In this post, I wanted to provide a primer / cheat-sheet on probability distributions to equip the community with a toolkit to tackle a wide range of data science problems – for example, the current ongoing COVID-19 crisis.
Disclaimer: please do not assume that COVID-19 behaves as simply as the probability distributions below.
If you have…
- 30 seconds: a table of distributions and some use cases are shown below.
- 2 minutes:
- Random variables can be discrete or continuous.
- Probability mass functions are used to explain discrete random variables; examples include the poisson distribution, binomial distribution, and the hypergeometric distribution.
- Probability density functions are used to explain continuous random variables; examples include the uniform distribution, the normal distribution, and the beta distribution.
- 7 minutes: go on.
Distributions of discrete variables
We’re going to draw 1000 samples from the following distributions.

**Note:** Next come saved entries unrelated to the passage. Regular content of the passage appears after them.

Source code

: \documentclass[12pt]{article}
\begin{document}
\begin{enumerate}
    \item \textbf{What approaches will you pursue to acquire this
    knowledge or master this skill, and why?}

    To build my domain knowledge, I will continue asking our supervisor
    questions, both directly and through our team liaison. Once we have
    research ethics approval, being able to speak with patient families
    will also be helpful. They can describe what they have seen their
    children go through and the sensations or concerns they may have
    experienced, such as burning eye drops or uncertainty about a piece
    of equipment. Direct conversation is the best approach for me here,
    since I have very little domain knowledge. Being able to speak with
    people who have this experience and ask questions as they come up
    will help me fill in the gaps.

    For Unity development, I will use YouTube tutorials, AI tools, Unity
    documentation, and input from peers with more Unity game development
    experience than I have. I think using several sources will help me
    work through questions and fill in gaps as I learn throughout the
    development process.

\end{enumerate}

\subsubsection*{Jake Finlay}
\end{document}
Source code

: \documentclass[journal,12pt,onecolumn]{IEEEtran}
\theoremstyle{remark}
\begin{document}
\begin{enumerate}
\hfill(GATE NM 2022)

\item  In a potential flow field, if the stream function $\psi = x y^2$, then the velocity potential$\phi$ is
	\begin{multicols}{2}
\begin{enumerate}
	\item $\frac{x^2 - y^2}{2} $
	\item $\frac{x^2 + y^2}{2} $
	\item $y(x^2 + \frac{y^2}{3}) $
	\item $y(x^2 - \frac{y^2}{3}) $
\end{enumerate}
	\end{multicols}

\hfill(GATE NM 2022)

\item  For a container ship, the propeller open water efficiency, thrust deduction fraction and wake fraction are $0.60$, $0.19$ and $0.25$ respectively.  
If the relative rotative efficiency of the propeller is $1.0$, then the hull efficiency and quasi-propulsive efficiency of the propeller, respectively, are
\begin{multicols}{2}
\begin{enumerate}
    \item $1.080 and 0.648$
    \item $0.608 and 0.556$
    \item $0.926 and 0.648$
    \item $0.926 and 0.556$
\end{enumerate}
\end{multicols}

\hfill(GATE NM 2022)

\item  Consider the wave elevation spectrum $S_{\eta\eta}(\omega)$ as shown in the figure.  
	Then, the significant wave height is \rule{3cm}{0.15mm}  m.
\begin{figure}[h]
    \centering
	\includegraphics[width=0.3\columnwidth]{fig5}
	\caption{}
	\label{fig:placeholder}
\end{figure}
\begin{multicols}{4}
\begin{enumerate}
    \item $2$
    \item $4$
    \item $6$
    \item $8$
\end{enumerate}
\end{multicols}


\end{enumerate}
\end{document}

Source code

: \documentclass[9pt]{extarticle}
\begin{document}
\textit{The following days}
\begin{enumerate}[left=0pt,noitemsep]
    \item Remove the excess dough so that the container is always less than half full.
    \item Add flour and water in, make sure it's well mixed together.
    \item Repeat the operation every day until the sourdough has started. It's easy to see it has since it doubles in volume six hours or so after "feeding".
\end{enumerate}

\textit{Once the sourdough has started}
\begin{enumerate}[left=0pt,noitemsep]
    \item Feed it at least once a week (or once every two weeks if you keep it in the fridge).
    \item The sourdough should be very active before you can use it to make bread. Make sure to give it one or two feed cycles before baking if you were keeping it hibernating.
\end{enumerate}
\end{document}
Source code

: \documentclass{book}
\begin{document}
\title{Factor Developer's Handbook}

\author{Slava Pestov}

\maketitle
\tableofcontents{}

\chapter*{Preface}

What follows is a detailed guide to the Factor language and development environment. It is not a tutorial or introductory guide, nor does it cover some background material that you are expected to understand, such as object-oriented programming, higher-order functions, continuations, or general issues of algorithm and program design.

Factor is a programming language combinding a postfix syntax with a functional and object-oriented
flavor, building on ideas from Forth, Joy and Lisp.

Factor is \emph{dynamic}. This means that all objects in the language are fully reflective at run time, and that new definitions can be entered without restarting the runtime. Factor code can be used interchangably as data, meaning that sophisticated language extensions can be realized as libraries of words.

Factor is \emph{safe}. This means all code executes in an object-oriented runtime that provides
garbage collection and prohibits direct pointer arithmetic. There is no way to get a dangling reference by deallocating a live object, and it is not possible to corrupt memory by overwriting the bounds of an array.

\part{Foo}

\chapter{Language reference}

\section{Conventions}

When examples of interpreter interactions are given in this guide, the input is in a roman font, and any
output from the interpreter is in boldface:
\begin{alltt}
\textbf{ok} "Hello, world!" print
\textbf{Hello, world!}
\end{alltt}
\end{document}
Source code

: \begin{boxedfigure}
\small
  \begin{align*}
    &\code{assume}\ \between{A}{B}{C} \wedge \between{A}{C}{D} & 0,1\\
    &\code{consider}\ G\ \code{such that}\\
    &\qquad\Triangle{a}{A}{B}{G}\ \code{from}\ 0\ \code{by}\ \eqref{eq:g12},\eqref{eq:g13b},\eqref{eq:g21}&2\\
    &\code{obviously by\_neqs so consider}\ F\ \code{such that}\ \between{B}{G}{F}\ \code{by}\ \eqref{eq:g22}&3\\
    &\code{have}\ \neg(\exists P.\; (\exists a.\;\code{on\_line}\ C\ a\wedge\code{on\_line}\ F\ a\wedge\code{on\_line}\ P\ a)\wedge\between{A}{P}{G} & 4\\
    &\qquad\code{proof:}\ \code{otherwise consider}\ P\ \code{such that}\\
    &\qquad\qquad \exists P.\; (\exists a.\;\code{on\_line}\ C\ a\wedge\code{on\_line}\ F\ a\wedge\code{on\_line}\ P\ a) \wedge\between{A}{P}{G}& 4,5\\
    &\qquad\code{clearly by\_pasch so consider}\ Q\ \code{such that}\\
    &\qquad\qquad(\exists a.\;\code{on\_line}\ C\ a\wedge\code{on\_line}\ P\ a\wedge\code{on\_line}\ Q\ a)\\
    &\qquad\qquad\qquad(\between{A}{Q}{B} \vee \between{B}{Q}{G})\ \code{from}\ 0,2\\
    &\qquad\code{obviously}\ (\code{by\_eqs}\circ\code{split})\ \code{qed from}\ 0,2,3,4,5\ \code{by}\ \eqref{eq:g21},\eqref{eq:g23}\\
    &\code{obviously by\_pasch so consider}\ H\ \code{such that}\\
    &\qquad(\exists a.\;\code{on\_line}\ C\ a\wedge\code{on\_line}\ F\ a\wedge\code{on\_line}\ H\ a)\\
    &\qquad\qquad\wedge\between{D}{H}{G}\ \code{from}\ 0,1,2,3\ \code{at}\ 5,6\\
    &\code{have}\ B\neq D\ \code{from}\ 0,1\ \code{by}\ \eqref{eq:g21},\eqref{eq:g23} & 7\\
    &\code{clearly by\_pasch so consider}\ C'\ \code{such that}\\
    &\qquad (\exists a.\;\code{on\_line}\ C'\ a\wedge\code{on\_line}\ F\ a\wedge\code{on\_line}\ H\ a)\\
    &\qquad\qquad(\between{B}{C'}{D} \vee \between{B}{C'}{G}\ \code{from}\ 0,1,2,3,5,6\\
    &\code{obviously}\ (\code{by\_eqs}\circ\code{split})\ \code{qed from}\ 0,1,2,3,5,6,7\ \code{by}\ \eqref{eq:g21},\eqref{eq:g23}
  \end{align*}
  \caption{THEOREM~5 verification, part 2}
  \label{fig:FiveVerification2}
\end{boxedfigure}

Name | Used to… | Example use case | Parameters |
---|---|---|---|
Binomial | Represent number of successes of $$n$$ trials | How many heads will I get from $$n$$ coin tosses? | $$p$$: probability of “success”; $$n$$: number of trials |
Geometric | Represent number of trials until first success | How many tails will I see until the first head? | $$p$$: probability of success |
Negative binomial | Represent number of failures before we see $$n$$ successful binary events | How many tails will I see before I see $$n$$ heads? | $$p$$: probability of success; $$n$$: number of successes |
Poisson | Represent number of successesful events where we have infinite trials | How many red buses will I see at my bus stop today? | $$\lambda$$: rate of success |
Hypergeometric | Represent number of type $$I$$ objects drawn from a sample of size $$n$$ without replacement from a population $$N$$ | From a bag with 10 red balls and 90 blue balls, I will randomly sample 20 balls; how many of these are red? | $$K$$: total number of “successful” cases (i.e. type $$I$$ objects); $$n$$: sample size; $$N$$: total number of objects |
Distributions of continuous variables
We’re going to draw 1000 samples from the following distributions.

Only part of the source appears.